TASK STATEMENT: Search the lines of the records for the word "Beej", and copy every line that has it.

───── DATA EXCERPTS

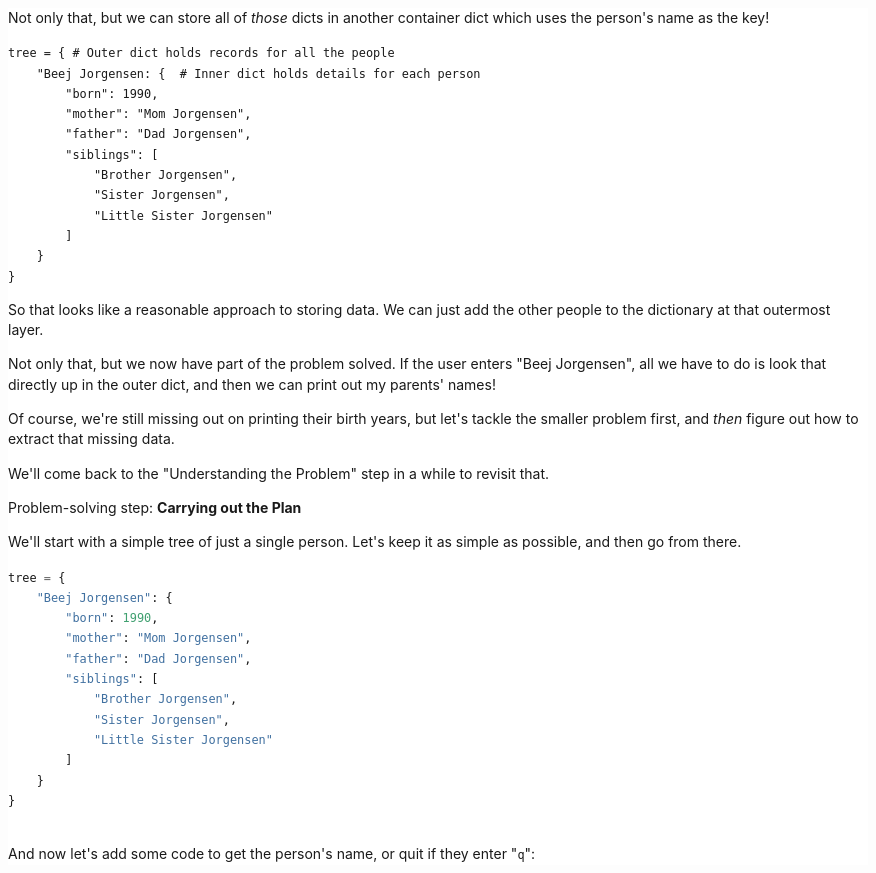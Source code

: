 Not only that, but we can store all of _those_ dicts in another
container dict which uses the person's name as the key!

``` {.py}
tree = { # Outer dict holds records for all the people
    "Beej Jorgensen: {  # Inner dict holds details for each person
        "born": 1990,
        "mother": "Mom Jorgensen",
        "father": "Dad Jorgensen",
        "siblings": [
            "Brother Jorgensen",
            "Sister Jorgensen",
            "Little Sister Jorgensen"
        ]
    }
}
```

So that looks like a reasonable approach to storing data. We can just
add the other people to the dictionary at that outermost layer.

Not only that, but we now have part of the problem solved. If the user
enters "Beej Jorgensen", all we have to do is look that directly up in
the outer dict, and then we can print out my parents' names!

Of course, we're still missing out on printing their birth years, but
let's tackle the smaller problem first, and _then_ figure out how to
extract that missing data.

We'll come back to the "Understanding the Problem" step in a while to
revisit that.

Problem-solving step: **Carrying out the Plan**

We'll start with a simple tree of just a single person. Let's keep it as
simple as possible, and then go from there.

``` {.py .numberLines}
tree = {
    "Beej Jorgensen": {
        "born": 1990,
        "mother": "Mom Jorgensen",
        "father": "Dad Jorgensen",
        "siblings": [
            "Brother Jorgensen", 
            "Sister Jorgensen",
            "Little Sister Jorgensen"
        ]
    }
}
 
```

And now let's add some code to get the person's name, or quit if they
enter "`q`":
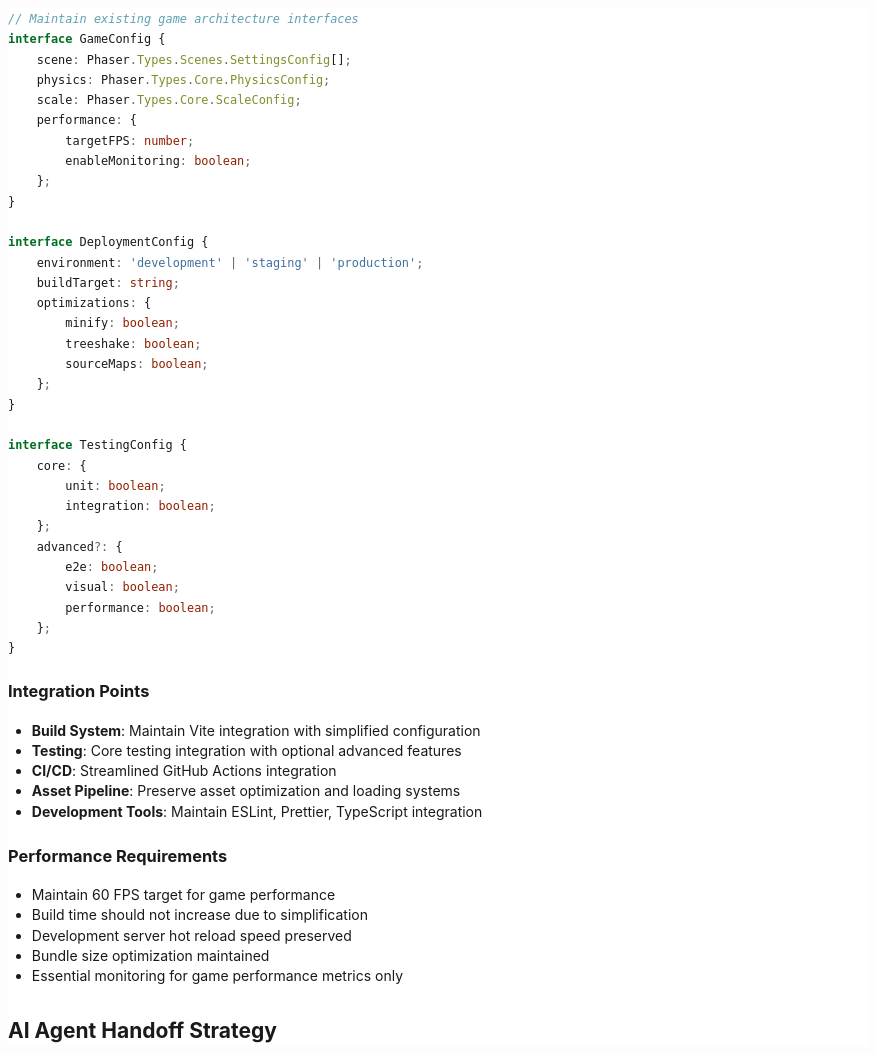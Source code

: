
 ```typescript
// Maintain existing game architecture interfaces
interface GameConfig {
    scene: Phaser.Types.Scenes.SettingsConfig[];
    physics: Phaser.Types.Core.PhysicsConfig;
    scale: Phaser.Types.Core.ScaleConfig;
    performance: {
        targetFPS: number;
        enableMonitoring: boolean;
    };
}

interface DeploymentConfig {
    environment: 'development' | 'staging' | 'production';
    buildTarget: string;
    optimizations: {
        minify: boolean;
        treeshake: boolean;
        sourceMaps: boolean;
    };
}

interface TestingConfig {
    core: {
        unit: boolean;
        integration: boolean;
    };
    advanced?: {
        e2e: boolean;
        visual: boolean;
        performance: boolean;
    };
}
```

### Integration Points

- **Build System**: Maintain Vite integration with simplified configuration
- **Testing**: Core testing integration with optional advanced features
- **CI/CD**: Streamlined GitHub Actions integration
- **Asset Pipeline**: Preserve asset optimization and loading systems
- **Development Tools**: Maintain ESLint, Prettier, TypeScript integration

### Performance Requirements

- Maintain 60 FPS target for game performance
- Build time should not increase due to simplification
- Development server hot reload speed preserved
- Bundle size optimization maintained
- Essential monitoring for game performance metrics only

## AI Agent Handoff Strategy
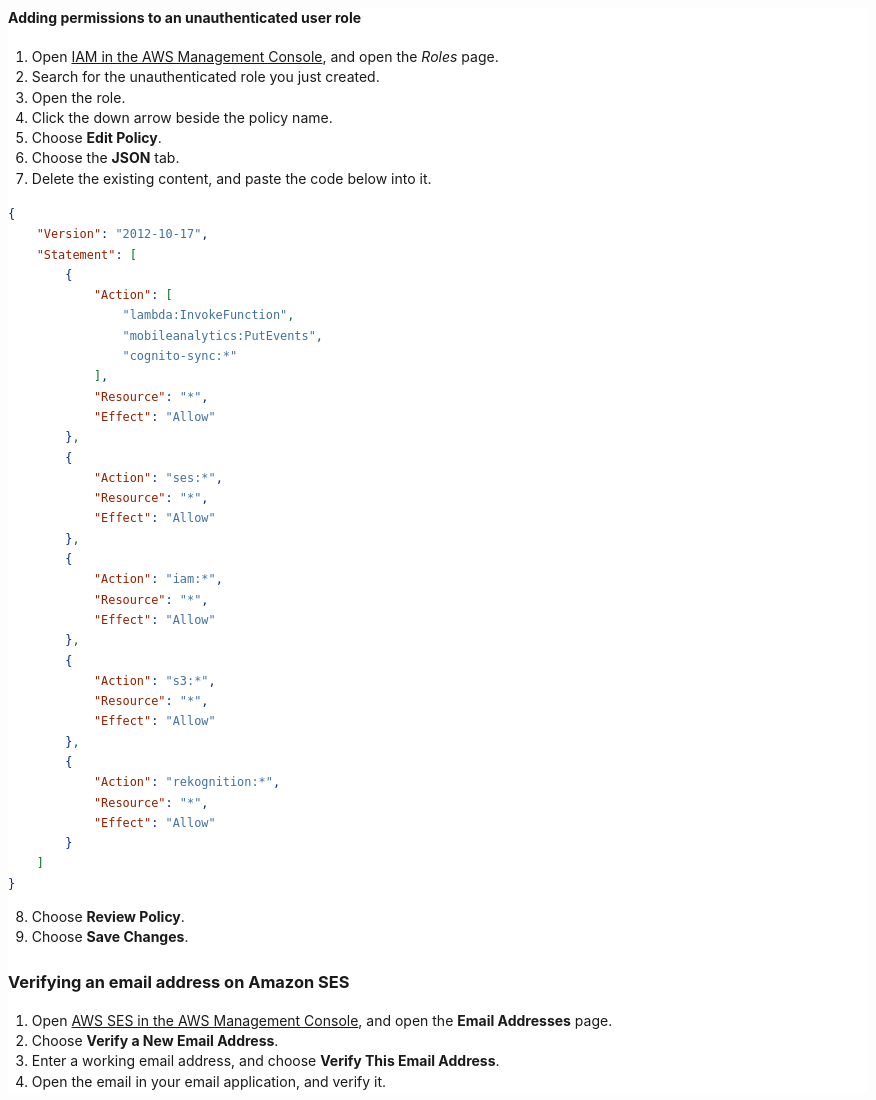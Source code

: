 #### Adding permissions to an unauthenticated user role
1. Open [IAM in the AWS Management Console](https://aws.amazon.com/iam/), and open the *Roles* page.
2. Search for the unauthenticated role you just created.
3. Open the role. 
4. Click the down arrow beside the policy name.
5. Choose **Edit Policy**.
6. Choose the **JSON** tab.
7. Delete the existing content, and paste the code below into it.
```json
{
    "Version": "2012-10-17",
    "Statement": [
        {
            "Action": [
                "lambda:InvokeFunction",
                "mobileanalytics:PutEvents",
                "cognito-sync:*"
            ],
            "Resource": "*",
            "Effect": "Allow"
        },
        {
            "Action": "ses:*",
            "Resource": "*",
            "Effect": "Allow"
        },
        {
            "Action": "iam:*",
            "Resource": "*",
            "Effect": "Allow"
        },
        {
            "Action": "s3:*",
            "Resource": "*",
            "Effect": "Allow"
        },
        {
            "Action": "rekognition:*",
            "Resource": "*",
            "Effect": "Allow"
        }
    ]
}
```
8. Choose **Review Policy**.
9. Choose **Save Changes**.   

### Verifying an email address on Amazon SES 
1. Open [AWS SES in the AWS Management Console](https://aws.amazon.com/SES/), and open the **Email Addresses** page.
2. Choose **Verify a New Email Address**.
3. Enter a working email address, and choose **Verify This Email Address**.
4. Open the email in your email application, and verify it.
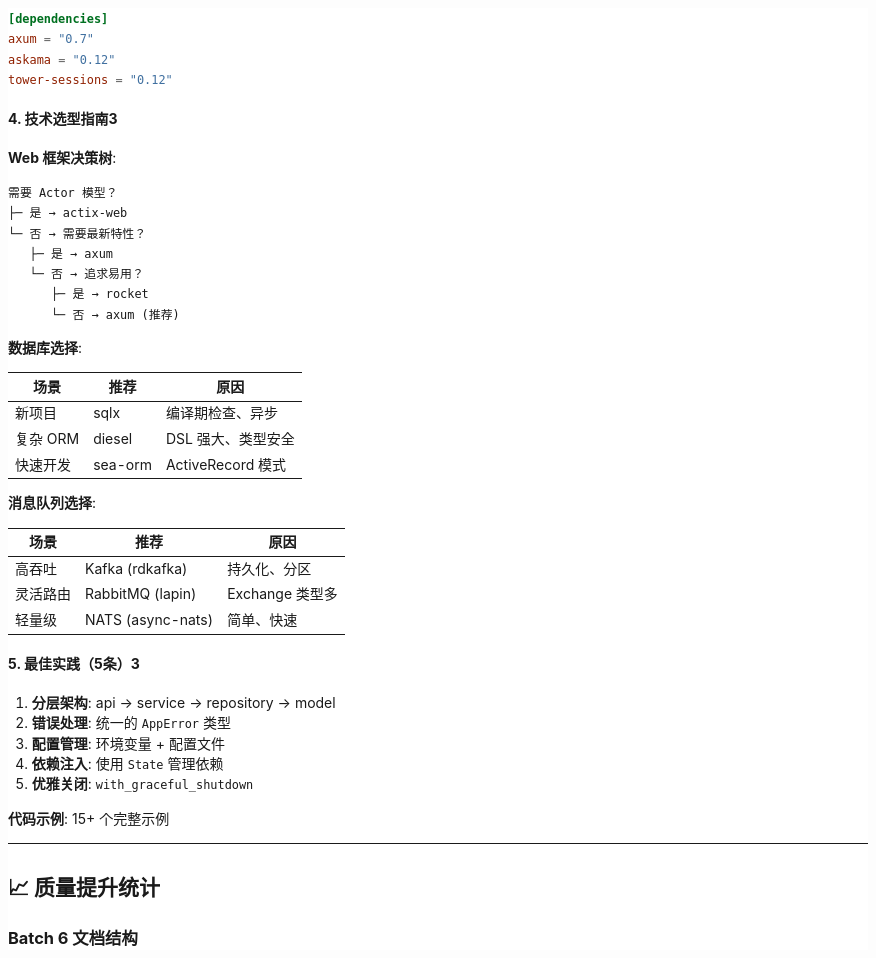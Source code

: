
 ```toml
[dependencies]
axum = "0.7"
askama = "0.12"
tower-sessions = "0.12"
```

#### 4. 技术选型指南3

**Web 框架决策树**:

```text
需要 Actor 模型？
├─ 是 → actix-web
└─ 否 → 需要最新特性？
   ├─ 是 → axum
   └─ 否 → 追求易用？
      ├─ 是 → rocket
      └─ 否 → axum (推荐)
```

**数据库选择**:

| 场景 | 推荐 | 原因 |
|------|------|------|
| 新项目 | sqlx | 编译期检查、异步 |
| 复杂 ORM | diesel | DSL 强大、类型安全 |
| 快速开发 | sea-orm | ActiveRecord 模式 |

**消息队列选择**:

| 场景 | 推荐 | 原因 |
|------|------|------|
| 高吞吐 | Kafka (rdkafka) | 持久化、分区 |
| 灵活路由 | RabbitMQ (lapin) | Exchange 类型多 |
| 轻量级 | NATS (async-nats) | 简单、快速 |

#### 5. 最佳实践（5条）3

1. **分层架构**: api → service → repository → model
2. **错误处理**: 统一的 `AppError` 类型
3. **配置管理**: 环境变量 + 配置文件
4. **依赖注入**: 使用 `State` 管理依赖
5. **优雅关闭**: `with_graceful_shutdown`

**代码示例**: 15+ 个完整示例

---

## 📈 质量提升统计

### Batch 6 文档结构
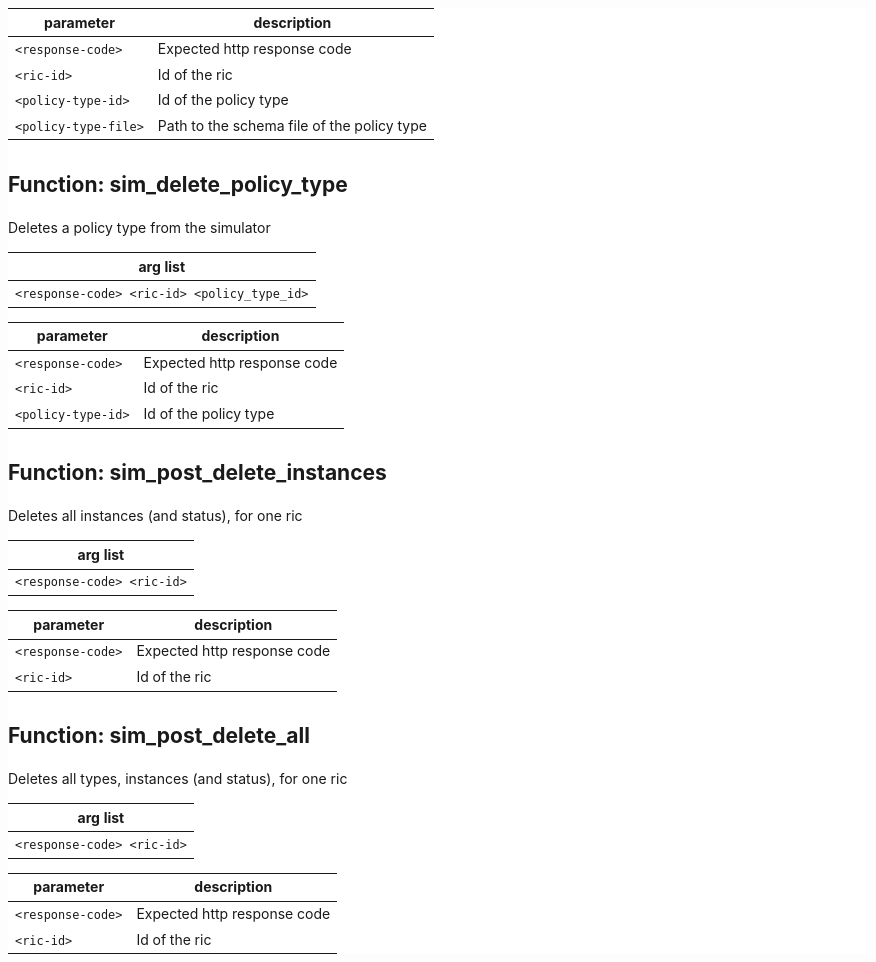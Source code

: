 | parameter | description |
| --------- | ----------- |
| `<response-code>` | Expected http response code |
| `<ric-id>` |  Id of the ric |
| `<policy-type-id>` |  Id of the policy type |
| `<policy-type-file>` |  Path to the schema file of the policy type |

## Function: sim_delete_policy_type ##

Deletes a policy type from the simulator

| arg list |
|--|
| `<response-code> <ric-id> <policy_type_id>` |

| parameter | description |
| --------- | ----------- |
| `<response-code>` | Expected http response code |
| `<ric-id>` |  Id of the ric |
| `<policy-type-id>` |  Id of the policy type |

## Function: sim_post_delete_instances ##

Deletes all instances (and status), for one ric

| arg list |
|--|
| `<response-code> <ric-id>` |

| parameter | description |
| --------- | ----------- |
| `<response-code>` | Expected http response code |
| `<ric-id>` |  Id of the ric |

## Function: sim_post_delete_all ##

Deletes all types, instances (and status), for one ric

| arg list |
|--|
| `<response-code> <ric-id>` |

| parameter | description |
| --------- | ----------- |
| `<response-code>` | Expected http response code |
| `<ric-id>` |  Id of the ric |
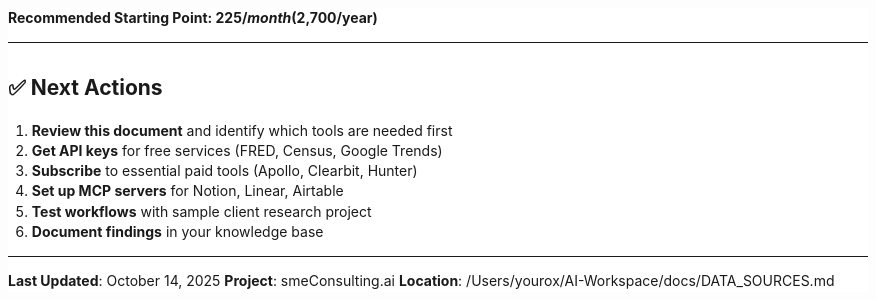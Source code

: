 **Recommended Starting Point: $225/month ($2,700/year)**

---

## ✅ Next Actions

1. **Review this document** and identify which tools are needed first
2. **Get API keys** for free services (FRED, Census, Google Trends)
3. **Subscribe** to essential paid tools (Apollo, Clearbit, Hunter)
4. **Set up MCP servers** for Notion, Linear, Airtable
5. **Test workflows** with sample client research project
6. **Document findings** in your knowledge base

---

**Last Updated**: October 14, 2025
**Project**: smeConsulting.ai
**Location**: /Users/yourox/AI-Workspace/docs/DATA_SOURCES.md

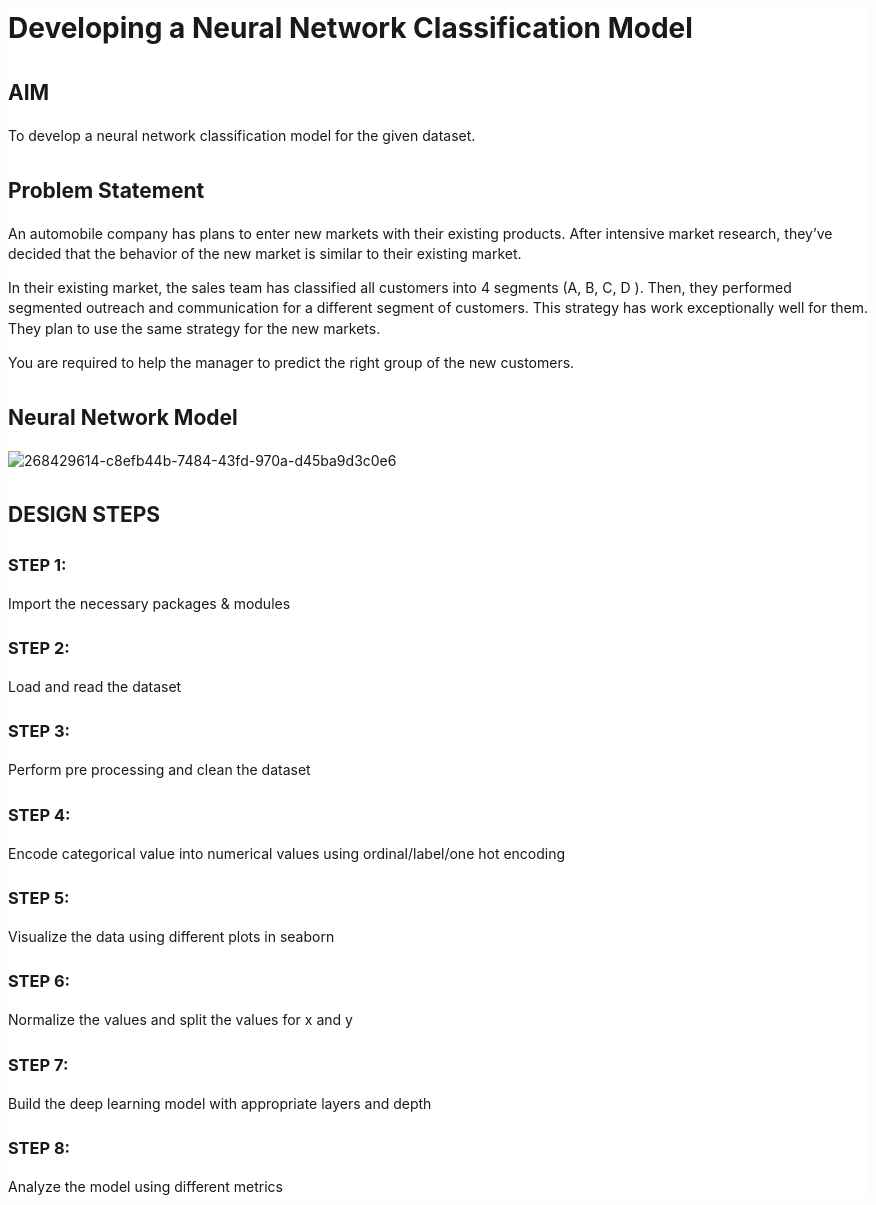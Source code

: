 # Developing a Neural Network Classification Model

## AIM

To develop a neural network classification model for the given dataset.

## Problem Statement

An automobile company has plans to enter new markets with their existing products. After intensive market research, they’ve decided that the behavior of the new market is similar to their existing market.

In their existing market, the sales team has classified all customers into 4 segments (A, B, C, D ). Then, they performed segmented outreach and communication for a different segment of customers. This strategy has work exceptionally well for them. They plan to use the same strategy for the new markets.

You are required to help the manager to predict the right group of the new customers.

## Neural Network Model
![268429614-c8efb44b-7484-43fd-970a-d45ba9d3c0e6](https://github.com/Thirukaalathessvarar-S/nn-classification/assets/121166390/05cc3e8d-9cb7-4630-9512-edeef466f14b)


## DESIGN STEPS

### STEP 1:
Import the necessary packages & modules

### STEP 2:
Load and read the dataset

### STEP 3:
Perform pre processing and clean the dataset

### STEP 4:
Encode categorical value into numerical values using ordinal/label/one hot encoding

### STEP 5:
Visualize the data using different plots in seaborn

### STEP 6:
Normalize the values and split the values for x and y

### STEP 7:
Build the deep learning model with appropriate layers and depth

### STEP 8:
Analyze the model using different metrics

──────────

ANSWER SPACE:
    "Beej Jorgensen: {  # Inner dict holds details for each person
enters "Beej Jorgensen", all we have to do is look that directly up in
    "Beej Jorgensen": {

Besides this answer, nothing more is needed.